= Hilarie Mais =

Hilarie Mais (born 1952) is a British/Australian artist. She primarily works with as a contemporary abstract painter and sculptor.

== Early life and education ==
Mais was born Leeds, in the United Kingdom, in 1952. She attended the Jacob Kramer School of Art in 1969 and then studied at the Bradford School of Art in 1970 and 1971, the Winchester School of Art from 1971 to 1974 and the Slade School of Fine Art at the University College London from 1975 to 1977.

==Career==

Mais held her first solo exhibition in 1977. She travelled to Australia in 1981 and has since exhibited at the Biennale of Sydney and the Australian Sculpture Triennial.

Mais's work has been influenced by the abstract movement in the 1960s, especially English constructivism, and later American minimalism, such as the work of Agnes Martin.

== Style ==

Mais's work often uses grid-like patterns to explore "abstract visualisation". She seeks to merge a rigid grid structure with more organic natural forms.
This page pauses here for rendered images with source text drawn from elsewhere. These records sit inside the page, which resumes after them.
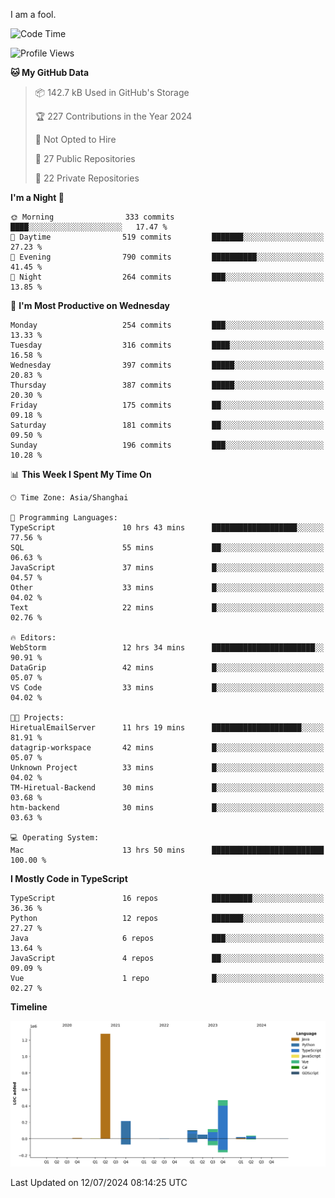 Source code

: I am a fool.

<!--START_SECTION:waka-->
![Code Time](http://img.shields.io/badge/Code%20Time-1%2C548%20hrs%2014%20mins-blue)

![Profile Views](http://img.shields.io/badge/Profile%20Views-0-blue)

**🐱 My GitHub Data** 

> 📦 142.7 kB Used in GitHub's Storage 
 > 
> 🏆 227 Contributions in the Year 2024
 > 
> 🚫 Not Opted to Hire
 > 
> 📜 27 Public Repositories 
 > 
> 🔑 22 Private Repositories 
 > 
**I'm a Night 🦉** 

```text
🌞 Morning                333 commits         ████░░░░░░░░░░░░░░░░░░░░░   17.47 % 
🌆 Daytime                519 commits         ███████░░░░░░░░░░░░░░░░░░   27.23 % 
🌃 Evening                790 commits         ██████████░░░░░░░░░░░░░░░   41.45 % 
🌙 Night                  264 commits         ███░░░░░░░░░░░░░░░░░░░░░░   13.85 % 
```
📅 **I'm Most Productive on Wednesday** 

```text
Monday                   254 commits         ███░░░░░░░░░░░░░░░░░░░░░░   13.33 % 
Tuesday                  316 commits         ████░░░░░░░░░░░░░░░░░░░░░   16.58 % 
Wednesday                397 commits         █████░░░░░░░░░░░░░░░░░░░░   20.83 % 
Thursday                 387 commits         █████░░░░░░░░░░░░░░░░░░░░   20.30 % 
Friday                   175 commits         ██░░░░░░░░░░░░░░░░░░░░░░░   09.18 % 
Saturday                 181 commits         ██░░░░░░░░░░░░░░░░░░░░░░░   09.50 % 
Sunday                   196 commits         ███░░░░░░░░░░░░░░░░░░░░░░   10.28 % 
```


📊 **This Week I Spent My Time On** 

```text
🕑︎ Time Zone: Asia/Shanghai

💬 Programming Languages: 
TypeScript               10 hrs 43 mins      ███████████████████░░░░░░   77.56 % 
SQL                      55 mins             ██░░░░░░░░░░░░░░░░░░░░░░░   06.63 % 
JavaScript               37 mins             █░░░░░░░░░░░░░░░░░░░░░░░░   04.57 % 
Other                    33 mins             █░░░░░░░░░░░░░░░░░░░░░░░░   04.02 % 
Text                     22 mins             █░░░░░░░░░░░░░░░░░░░░░░░░   02.76 % 

🔥 Editors: 
WebStorm                 12 hrs 34 mins      ███████████████████████░░   90.91 % 
DataGrip                 42 mins             █░░░░░░░░░░░░░░░░░░░░░░░░   05.07 % 
VS Code                  33 mins             █░░░░░░░░░░░░░░░░░░░░░░░░   04.02 % 

🐱‍💻 Projects: 
HiretualEmailServer      11 hrs 19 mins      ████████████████████░░░░░   81.91 % 
datagrip-workspace       42 mins             █░░░░░░░░░░░░░░░░░░░░░░░░   05.07 % 
Unknown Project          33 mins             █░░░░░░░░░░░░░░░░░░░░░░░░   04.02 % 
TM-Hiretual-Backend      30 mins             █░░░░░░░░░░░░░░░░░░░░░░░░   03.68 % 
htm-backend              30 mins             █░░░░░░░░░░░░░░░░░░░░░░░░   03.63 % 

💻 Operating System: 
Mac                      13 hrs 50 mins      █████████████████████████   100.00 % 
```

**I Mostly Code in TypeScript** 

```text
TypeScript               16 repos            █████████░░░░░░░░░░░░░░░░   36.36 % 
Python                   12 repos            ███████░░░░░░░░░░░░░░░░░░   27.27 % 
Java                     6 repos             ███░░░░░░░░░░░░░░░░░░░░░░   13.64 % 
JavaScript               4 repos             ██░░░░░░░░░░░░░░░░░░░░░░░   09.09 % 
Vue                      1 repo              █░░░░░░░░░░░░░░░░░░░░░░░░   02.27 % 
```



**Timeline**

![Lines of Code chart](https://raw.githubusercontent.com/VeejaLiu/VeejaLiu/master/assets/bar_graph.png)


 Last Updated on 12/07/2024 08:14:25 UTC
<!--END_SECTION:waka-->
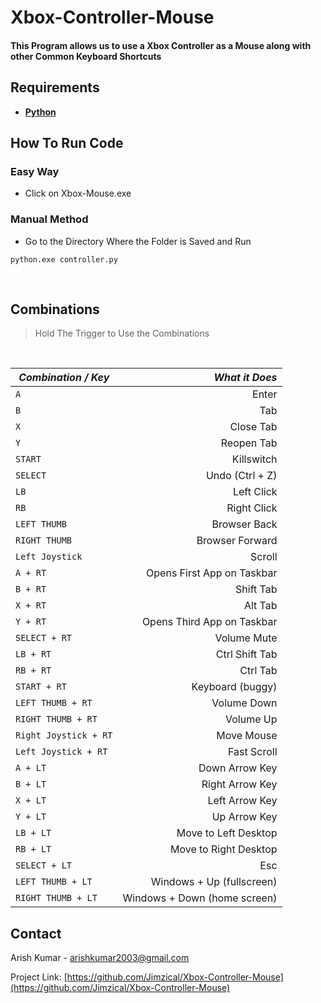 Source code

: ﻿# Xbox-Controller-Mouse

 #### This Program allows us to use a Xbox Controller as a Mouse along with other Common Keyboard Shortcuts

## Requirements

- [ **Python** ](https://www.python.org/ftp/python/3.10.8/python-3.10.8-amd64.exe)
 
## How To Run Code
###  Easy Way
 - Click on Xbox-Mouse.exe

### Manual Method
 - Go to the Directory Where the Folder is Saved and Run
 ```
 python.exe controller.py
 ```
 <br>
 
 ## Combinations
 > Hold The Trigger to Use the Combinations
 <br>
 
| *Combination / Key* | *What it Does* |
| ------------------- | -------------: |
| `A` | Enter | 
| `B` | Tab | 
| `X` | Close Tab | 
| `Y` | Reopen Tab | 
| `START` | Killswitch | 
| `SELECT` | Undo (Ctrl + Z) | 
| `LB` | Left Click | 
| `RB` | Right Click |  
| `LEFT THUMB` | Browser Back | 
| `RIGHT THUMB` | Browser Forward | 
| `Left Joystick` | Scroll |
| `A + RT` | Opens First App on Taskbar | 
| `B + RT` | Shift Tab | 
| `X + RT` | Alt Tab | 
| `Y + RT` | Opens Third App on Taskbar | 
| `SELECT + RT` | Volume Mute | 
| `LB + RT` | Ctrl Shift Tab | 
| `RB + RT` | Ctrl Tab |  
| `START + RT` | Keyboard (buggy) |
| `LEFT THUMB + RT` | Volume Down | 
| `RIGHT THUMB + RT` | Volume Up | 
| `Right Joystick + RT` | Move Mouse|
| `Left Joystick + RT` | Fast Scroll |
| `A + LT` | Down Arrow Key | 
| `B + LT` | Right Arrow Key | 
| `X + LT` | Left Arrow Key | 
| `Y + LT` | Up Arrow Key | 
| `LB + LT` | Move to Left Desktop | 
| `RB + LT` | Move to Right Desktop | 
| `SELECT + LT` | Esc |
| `LEFT THUMB + LT` | Windows + Up (fullscreen) | 
| `RIGHT THUMB + LT` | Windows + Down (home screen)| 

## Contact

Arish Kumar - arishkumar2003@gmail.com

Project Link: [https://github.com/Jimzical/Xbox-Controller-Mouse](https://github.com/Jimzical/Xbox-Controller-Mouse)
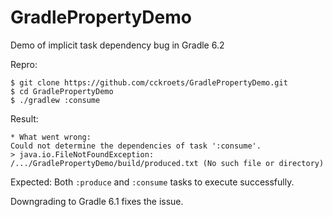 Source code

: # GradlePropertyDemo
Demo of implicit task dependency bug in Gradle 6.2 

Repro:
```
$ git clone https://github.com/cckroets/GradlePropertyDemo.git
$ cd GradlePropertyDemo
$ ./gradlew :consume
```
Result:
```
* What went wrong:
Could not determine the dependencies of task ':consume'.
> java.io.FileNotFoundException: /.../GradlePropertyDemo/build/produced.txt (No such file or directory)
```

Expected:
Both `:produce` and `:consume` tasks to execute successfully.

Downgrading to Gradle 6.1 fixes the issue.
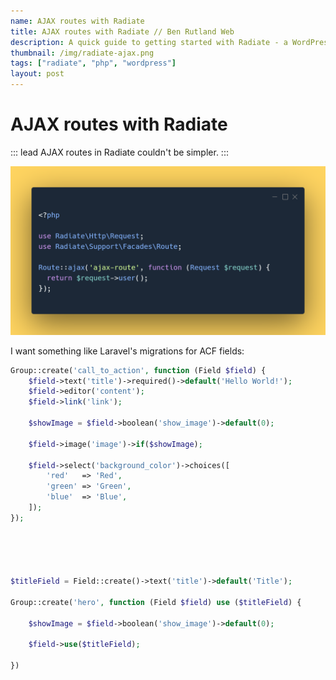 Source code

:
 ```yaml
---
name: AJAX routes with Radiate
title: AJAX routes with Radiate // Ben Rutland Web
description: A quick guide to getting started with Radiate - a WordPress plugin and theme framework inspired by Laravel.
thumbnail: /img/radiate-ajax.png
tags: ["radiate", "php", "wordpress"]
layout: post
---
```


# AJAX routes with Radiate

::: lead
AJAX routes in Radiate couldn't be simpler.
:::

![Radiate AJAX route code](/img/radiate-ajax.png)

I want something like Laravel's migrations for ACF fields:

```php
Group::create('call_to_action', function (Field $field) {
    $field->text('title')->required()->default('Hello World!');
    $field->editor('content');
    $field->link('link');

    $showImage = $field->boolean('show_image')->default(0);

    $field->image('image')->if($showImage);

    $field->select('background_color')->choices([
        'red'   => 'Red',
        'green' => 'Green',
        'blue'  => 'Blue',
    ]);
});





$titleField = Field::create()->text('title')->default('Title');

Group::create('hero', function (Field $field) use ($titleField) {

    $showImage = $field->boolean('show_image')->default(0);

    $field->use($titleField);

})



```
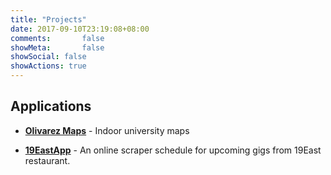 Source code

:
 ```yaml
---
title: "Projects"
date: 2017-09-10T23:19:08+08:00
comments:       false
showMeta:       false
showSocial: false
showActions: true
---
```


## Applications

<!-- - **[PHPPad](/phppad)** - Run input PHP scripts on the web browser -->
- **[Olivarez Maps](http://olivarezmaps.eu.org)** - Indoor university maps
<!-- **[XtremeLoader](https://github.com/jeremejazz/xtremeloader)** - Hybrid App for eload (WIP) -->
- **[19EastApp](http://jeremecausing.eu.org/apps/19east/)** - An online scraper schedule for upcoming gigs from 19East restaurant.
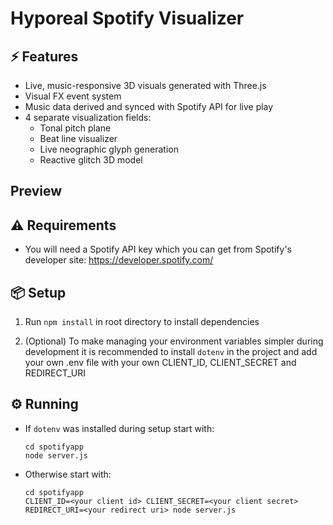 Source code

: # Hyporeal Spotify Visualizer

## ⚡️ Features

- Live, music-responsive 3D visuals generated with Three.js
- Visual FX event system
- Music data derived and synced with Spotify API for live play
- 4 separate visualization fields:
  - Tonal pitch plane
  - Beat line visualizer
  - Live neographic glyph generation
  - Reactive glitch 3D model

## Preview

## ⚠️ Requirements

- You will need a Spotify API key which you can get from Spotify's developer
  site:
  https://developer.spotify.com/

## 📦 Setup

1. Run `npm install` in root directory to install dependencies

2. (Optional) To make managing your environment variables simpler during
   development it is recommended to install `dotenv` in the project and add your own .env file
   with your own CLIENT_ID, CLIENT_SECRET and REDIRECT_URI

## ⚙️ Running

- If `dotenv` was installed during setup start with:
  ```
  cd spotifyapp
  node server.js
  ```
- Otherwise start with:
  ```
  cd spotifyapp
  CLIENT_ID=<your client id> CLIENT_SECRET=<your client secret> REDIRECT_URI=<your redirect uri> node server.js
  ```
The geometric patterns repeat and expand outwards, mimicking the process of growth, according to the artist. Mais works alone, without assistants or fabrication. Her works are highly detailed, often with hundreds of tiny screws holding each part of the sculpture in place. She also uses colour to accentuate and emphasise these details. Her piece Nomad (2006–12) utilised multitudes of tiny components in different colours to produce a colour spectrum.

In more recent years, Mais has experimented with making designs from waste plastic.

== Personal ==
Mais has lived and worked in Sydney, New York and the United Kingdom. She was married to the curator and artist William Wright, who died in 2014. Together they established the influential commercial gallery Mais Wright, located in East Sydney, which Mais continues to run.

A portrait of Mais by John Beard was a finalist for the 2005 Archibald Prize.